The problem
Pull each line containing "rules" out of the data and copy it.

START Records for the task

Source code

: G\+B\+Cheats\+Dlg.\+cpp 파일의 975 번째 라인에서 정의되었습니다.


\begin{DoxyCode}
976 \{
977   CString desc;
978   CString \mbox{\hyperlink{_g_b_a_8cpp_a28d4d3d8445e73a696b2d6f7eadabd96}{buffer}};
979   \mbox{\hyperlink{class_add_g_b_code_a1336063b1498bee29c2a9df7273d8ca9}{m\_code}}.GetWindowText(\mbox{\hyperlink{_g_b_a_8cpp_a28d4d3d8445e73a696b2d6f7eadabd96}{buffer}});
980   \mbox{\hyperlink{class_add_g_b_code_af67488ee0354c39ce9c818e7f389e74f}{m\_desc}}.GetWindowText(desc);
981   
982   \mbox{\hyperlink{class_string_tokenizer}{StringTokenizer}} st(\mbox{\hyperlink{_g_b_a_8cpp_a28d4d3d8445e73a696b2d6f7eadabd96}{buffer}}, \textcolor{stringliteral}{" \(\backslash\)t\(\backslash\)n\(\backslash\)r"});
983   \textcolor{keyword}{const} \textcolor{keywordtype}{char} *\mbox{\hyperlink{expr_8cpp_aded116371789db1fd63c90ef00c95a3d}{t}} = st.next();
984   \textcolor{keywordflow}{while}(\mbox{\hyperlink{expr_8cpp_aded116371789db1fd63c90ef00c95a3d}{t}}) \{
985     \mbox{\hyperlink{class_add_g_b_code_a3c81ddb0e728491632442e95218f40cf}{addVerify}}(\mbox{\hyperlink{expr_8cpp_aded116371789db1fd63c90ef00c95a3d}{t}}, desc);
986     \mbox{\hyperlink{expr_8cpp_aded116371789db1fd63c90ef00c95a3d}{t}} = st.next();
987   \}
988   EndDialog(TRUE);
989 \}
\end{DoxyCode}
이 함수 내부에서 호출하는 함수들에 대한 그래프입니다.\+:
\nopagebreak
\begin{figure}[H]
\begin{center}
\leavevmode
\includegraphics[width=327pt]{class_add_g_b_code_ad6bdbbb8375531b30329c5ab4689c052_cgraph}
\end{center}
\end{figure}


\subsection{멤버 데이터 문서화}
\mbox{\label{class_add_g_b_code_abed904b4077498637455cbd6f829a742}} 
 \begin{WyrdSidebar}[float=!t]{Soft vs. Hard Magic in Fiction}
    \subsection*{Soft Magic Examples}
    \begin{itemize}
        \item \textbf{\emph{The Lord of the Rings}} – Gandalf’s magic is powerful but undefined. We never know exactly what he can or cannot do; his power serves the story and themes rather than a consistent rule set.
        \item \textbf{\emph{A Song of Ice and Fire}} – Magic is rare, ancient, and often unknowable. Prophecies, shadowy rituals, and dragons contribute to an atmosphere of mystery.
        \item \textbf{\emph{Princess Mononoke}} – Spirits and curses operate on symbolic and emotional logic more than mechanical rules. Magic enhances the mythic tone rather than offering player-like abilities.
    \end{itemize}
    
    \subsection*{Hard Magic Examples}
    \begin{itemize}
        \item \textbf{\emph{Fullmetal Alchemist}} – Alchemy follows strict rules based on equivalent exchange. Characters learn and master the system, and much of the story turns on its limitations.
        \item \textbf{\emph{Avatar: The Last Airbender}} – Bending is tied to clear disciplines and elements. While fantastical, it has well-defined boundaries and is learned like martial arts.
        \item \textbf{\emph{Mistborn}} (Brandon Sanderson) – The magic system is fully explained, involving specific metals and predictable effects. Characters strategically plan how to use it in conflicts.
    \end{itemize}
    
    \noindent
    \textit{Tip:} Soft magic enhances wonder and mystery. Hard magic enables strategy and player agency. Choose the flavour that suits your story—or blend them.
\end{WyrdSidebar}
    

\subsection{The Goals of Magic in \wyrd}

END Records for the task

Response box
        \item \textbf{\emph{Princess Mononoke}} – Spirits and curses operate on symbolic and emotional logic more than mechanical rules. Magic enhances the mythic tone rather than offering player-like abilities.
        \item \textbf{\emph{Fullmetal Alchemist}} – Alchemy follows strict rules based on equivalent exchange. Characters learn and master the system, and much of the story turns on its limitations.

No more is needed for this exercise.